RG – Cette métaphore ménagère de la dette est utilisée pour que le public adhère à une politique qui en réalité n'a aucun sens sur le plan économique. Mais elle a un sens sur le plan social. C'est un choix de classe qui permet de détourner des ressources publiques vers les détenteurs de la dette publique et de déshabiller l’État pour justifier ensuite des politiques de destruction de l’État social.

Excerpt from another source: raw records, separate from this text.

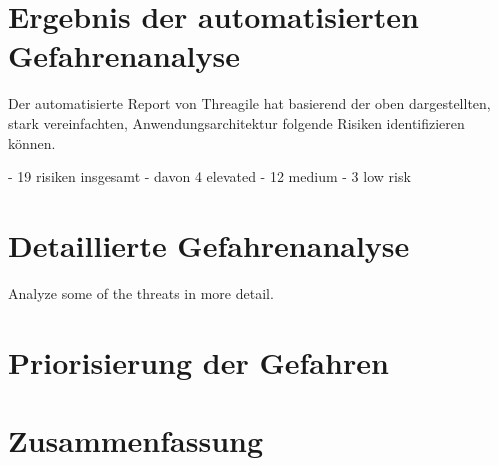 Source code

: \documentclass{article}
\begin{document}
\section{Ergebnis der automatisierten Gefahrenanalyse}

Der automatisierte Report von Threagile hat basierend der oben dargestellten, stark 
vereinfachten, Anwendungsarchitektur folgende Risiken identifizieren können.

- 19 risiken insgesamt
- davon 4 elevated
- 12 medium
- 3 low risk

\section{Detaillierte Gefahrenanalyse}

Analyze some of the threats in more detail.

\section{Priorisierung der Gefahren}

\section{Zusammenfassung}

\end{document}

Le premier ferment de la guerre sociale, c'est quand vous dites aux gens : "Si vous n'acceptez pas de baisser votre salaire, vous allez perdre votre emploi." La "paix néolibérale" consiste à demander aux gens de se satisfaire de la violence qu'ils subissent au quotidien : chantage à l'emploi et violence managériale. Confronté à ses propres contradictions, le "modèle" néolibéral n'a désormais plus d'autre solution que de faire taire la contestation par la répression et le contrôle de la parole publique, à l'université ou dans les médias. Avec un risque de fuite en avant et la recherche de boucs émissaires.
Pour moi, le danger réside dans une convergence entre ces néolibéraux et une extrême droite qui n'a pas de projet économique, mais qui a un projet de société autoritaire. Il est possible que ces mouvements, néolibéraux globalistes et néolibéraux nationalistes, se retrouvent dans un mélange de réformes néolibérales et de politiques xénophobes et autoritaires. » (pp. 282-283).